Turner, Caperton, CKenault, for appellant. Riddle, for appellee.But there is an error in the final judgment prejudicial to appellants for which there must be a reversal. After stating that the matters set up in the answer are insufficient to constitute a defense to the action except as to the $1,200, pleaded as partial payment, the court proceeds to render judgment for $6,000, the full amount of the note sued on with interest from the date of its maturity, and after ordering land to be sold to pay the debt interest and costs including the commissioner’s allowance for selling, and prescribing the terms and manner of making the sale, adds these words: “The commissioner will report his proceedings under this judgment to the next term of this court for its approval, and the cause, including the twelve hundred dollars excepted out of this judgment, is continued until the next term of this court.” The judgment is rendered for the whole $6,000, and nothing said of any exception therefrom until the clause for the continuance is reached, and then the language is that the case, including the twelve hundred dollars excepted, etc., is continued. According to the terms and meaning of the judgment it must be for the whole $6,000. The commissioner is required to sell for that sum and no less, and’having embraced the $1,200 the bonds of the purchaser must secure that sum as well as the residue of the debt and the continuance of the cause would be only to receive, and adjudicate on the Master’s report.
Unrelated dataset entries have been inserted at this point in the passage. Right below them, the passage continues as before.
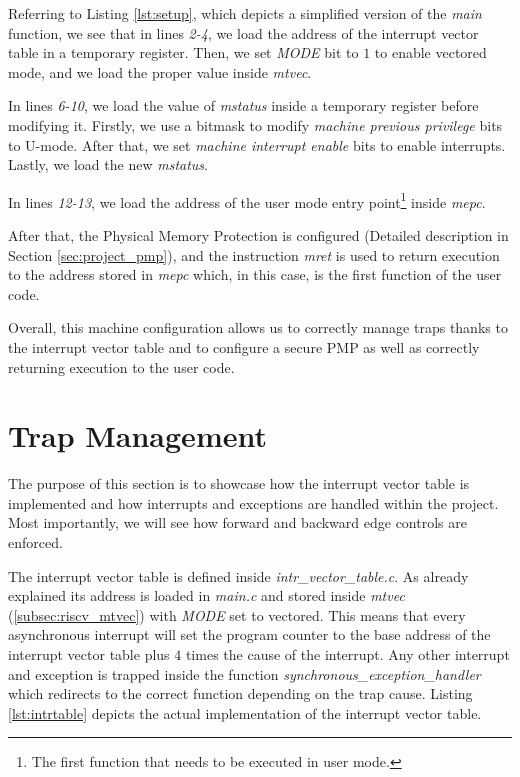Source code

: Referring to Listing \ref{lst:setup}, which depicts a simplified version of the
\textit{main} function, we see that in lines \textit{2-4}, we load the address
of the interrupt vector table in a temporary register. Then, we set \textit{MODE}
bit to $1$ to enable vectored mode, and we load the proper value inside \textit{mtvec}.

In lines \textit{6-10}, we load the value of \textit{mstatus} inside a temporary
register before modifying it. Firstly, we use a bitmask to modify \textit{machine
previous privilege} bits to U-mode. After that, we set \textit{machine interrupt
enable} bits to enable interrupts. Lastly, we load the new \textit{mstatus}.

In lines \textit{12-13}, we load the address of the user mode entry point\footnote{The
first function that needs to be executed in user mode.} inside \textit{mepc}.

After that, the Physical Memory Protection is configured (Detailed description in
Section \ref{sec:project_pmp}), and the instruction \textit{mret} is used to
return execution to the address stored in \textit{mepc} which, in this case, is the
first function of the user code.

Overall, this machine configuration allows us to correctly manage traps thanks
to the interrupt vector table and to configure a secure PMP as well as correctly
returning execution to the user code.

\section{Trap Management}
\label{sec:project_isr}

The purpose of this section is to showcase how the interrupt vector table is implemented
and how interrupts and exceptions are handled within the project. Most
importantly, we will see how forward and backward edge controls are enforced.

The interrupt vector table is defined inside \textit{intr\_vector\_table.c}. As already
explained its address is loaded in \textit{main.c} and stored inside \textit{mtvec}
(\ref{subsec:riscv_mtvec}) with \textit{MODE} set to vectored. This means that every
asynchronous interrupt will set the program counter to the base address of the interrupt
vector table plus $4$ times the cause of the interrupt. Any other interrupt and
exception is trapped inside the function \textit{synchronous\_exception\_handler}
which redirects to the correct function depending on the trap cause. Listing
\ref{lst:intrtable} depicts the actual implementation of the interrupt vector
table.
Indeed, it may be very seriously doubted whether the court at a subsequent term would have any power to try the issue as to the payment of $1,200. He should have rendered judgment for $4,800, the amount not controverted by the answer and continued the cause to try the issue as to the payment of the $1,200. Wherefore the judgment is reversed and the cause is remanded to render judgment and for further proceedings consistent herewith.